**About this exercise**:
Transcribe the records word for word, beginning with the first line and ending with the line that contains "development. In addition"; include nothing else.

....

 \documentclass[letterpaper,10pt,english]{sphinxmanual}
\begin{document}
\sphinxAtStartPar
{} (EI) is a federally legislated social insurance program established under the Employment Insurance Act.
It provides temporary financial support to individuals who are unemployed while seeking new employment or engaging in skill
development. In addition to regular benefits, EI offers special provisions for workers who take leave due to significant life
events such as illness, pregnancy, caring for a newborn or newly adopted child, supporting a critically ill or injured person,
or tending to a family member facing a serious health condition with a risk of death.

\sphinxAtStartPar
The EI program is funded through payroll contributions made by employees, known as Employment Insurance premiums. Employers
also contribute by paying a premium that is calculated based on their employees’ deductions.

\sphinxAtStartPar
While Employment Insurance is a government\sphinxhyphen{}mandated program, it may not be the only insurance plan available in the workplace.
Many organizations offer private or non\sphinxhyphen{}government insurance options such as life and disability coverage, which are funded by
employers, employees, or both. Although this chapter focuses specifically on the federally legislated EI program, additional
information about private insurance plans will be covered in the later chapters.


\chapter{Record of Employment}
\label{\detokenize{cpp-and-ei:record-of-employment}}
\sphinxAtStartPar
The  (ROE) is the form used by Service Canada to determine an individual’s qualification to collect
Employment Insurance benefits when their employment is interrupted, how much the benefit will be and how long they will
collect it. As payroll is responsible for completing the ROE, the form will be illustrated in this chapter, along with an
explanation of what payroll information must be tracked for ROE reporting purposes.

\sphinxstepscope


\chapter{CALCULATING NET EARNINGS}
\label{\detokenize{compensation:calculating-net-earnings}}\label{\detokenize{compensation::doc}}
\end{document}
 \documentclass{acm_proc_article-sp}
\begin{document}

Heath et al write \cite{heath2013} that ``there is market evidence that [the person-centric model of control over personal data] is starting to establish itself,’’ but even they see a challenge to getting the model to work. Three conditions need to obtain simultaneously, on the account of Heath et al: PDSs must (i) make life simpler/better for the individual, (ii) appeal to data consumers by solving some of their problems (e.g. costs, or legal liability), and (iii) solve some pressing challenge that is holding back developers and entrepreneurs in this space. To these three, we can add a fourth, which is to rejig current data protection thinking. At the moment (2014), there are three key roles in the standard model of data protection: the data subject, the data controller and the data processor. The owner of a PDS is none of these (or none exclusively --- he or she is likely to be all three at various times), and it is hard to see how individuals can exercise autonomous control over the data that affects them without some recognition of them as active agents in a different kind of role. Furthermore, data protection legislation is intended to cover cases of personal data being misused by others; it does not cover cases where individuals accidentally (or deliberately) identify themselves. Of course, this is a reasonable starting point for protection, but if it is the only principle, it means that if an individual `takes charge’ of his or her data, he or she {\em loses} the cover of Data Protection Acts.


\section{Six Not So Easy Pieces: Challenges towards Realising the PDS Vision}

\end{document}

....

**The completed task**:
 \documentclass[letterpaper,10pt,english]{sphinxmanual}
\begin{document}
\sphinxAtStartPar
{} (EI) is a federally legislated social insurance program established under the Employment Insurance Act.
It provides temporary financial support to individuals who are unemployed while seeking new employment or engaging in skill
development. In addition to regular benefits, EI offers special provisions for workers who take leave due to significant life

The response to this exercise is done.